One thing is certain: It was not Greg Taylor. There was not a shred of DNA evidence tying him to the victim, and Gov. Bev Perdue waited on the test results to be sure. Then she pardoned Taylor last week, making him eligible for a $750,000 payment from the state to help make up for its monumental mistake.
Perdue's pardon is appropriate, of course, as is the payment. But even if the payment were 10 times the size, it could not make up for missed birthdays of his daughter, missed holidays and all the time Taylor spent in prison while the world went on without him.
But what is worse is this cold fact: Taylor's attorneys exposed an SBI agent who, following agency practice, did not disclose on a report that a followup test showed a key piece of evidence - a substance found on Taylor's truck fender - was not blood. Jurors who convicted Taylor were told that it was blood, and that evidence was crucial to the state's case - its bogus case, as it turns out.

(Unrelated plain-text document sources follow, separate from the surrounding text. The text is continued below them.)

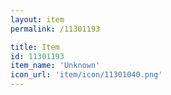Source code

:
 ```yaml
---
layout: item
permalink: /11301193

title: Item
id: 11301193
item_name: 'Unknown'
icon_url: 'item/icon/11301040.png'
---
```

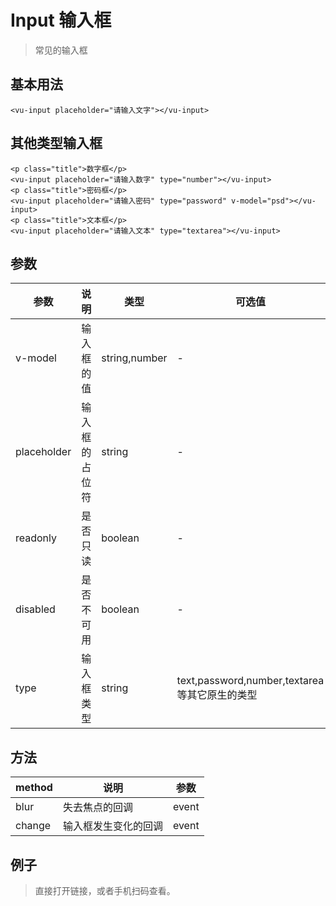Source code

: # Input 输入框
> 常见的输入框

## 基本用法

```vue
<vu-input placeholder="请输入文字"></vu-input>
```

## 其他类型输入框
```vue
<p class="title">数字框</p>
<vu-input placeholder="请输入数字" type="number"></vu-input>
<p class="title">密码框</p>
<vu-input placeholder="请输入密码" type="password" v-model="psd"></vu-input>
<p class="title">文本框</p>
<vu-input placeholder="请输入文本" type="textarea"></vu-input>
```

## 参数
| 参数        | 说明           | 类型          | 可选值                                        | 默认值 |
|-------------|--------------|---------------|-----------------------------------------------|--------|
| v-model     | 输入框的值     | string,number | -                                             |        |
| placeholder | 输入框的占位符 | string        | -                                             |        |
| readonly    | 是否只读       | boolean       | -                                             | false  |
| disabled    | 是否不可用     | boolean       | -                                             | false  |
| type        | 输入框类型     | string        | text,password,number,textarea等其它原生的类型 | text   |

## 方法
| method | 说明                 | 参数  |
|--------|--------------------|-------|
| blur   | 失去焦点的回调       | event |
| change | 输入框发生变化的回调 | event |


## 例子
> 直接打开链接，或者手机扫码查看。

<qrcode href="https://greatweber.github.io/vueUI/dist/index.html#/input"></qrcode>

Here's another chilling fact: Someone else killed Jacquetta Thomas, and that person may still be free. He or she may be in prison for another crime, or may be dead. No one knows. We do know the real killer has never been punished, never even been pursued for this crime.
If there's any good news from this sad episode, it is that North Carolina had the good sense to create a way to determine if it made a mistake - and how to correct it.
If there's an appropriate way to make it up to Greg Taylor for taking away more than one-third of his life, it might be finding the killer - and building a persuasive case for conviction that will stand up to a close inspection. The conviction of Greg Taylor fell to pieces when experts put it under a microscope, and that ought to scare the daylights out of all of us."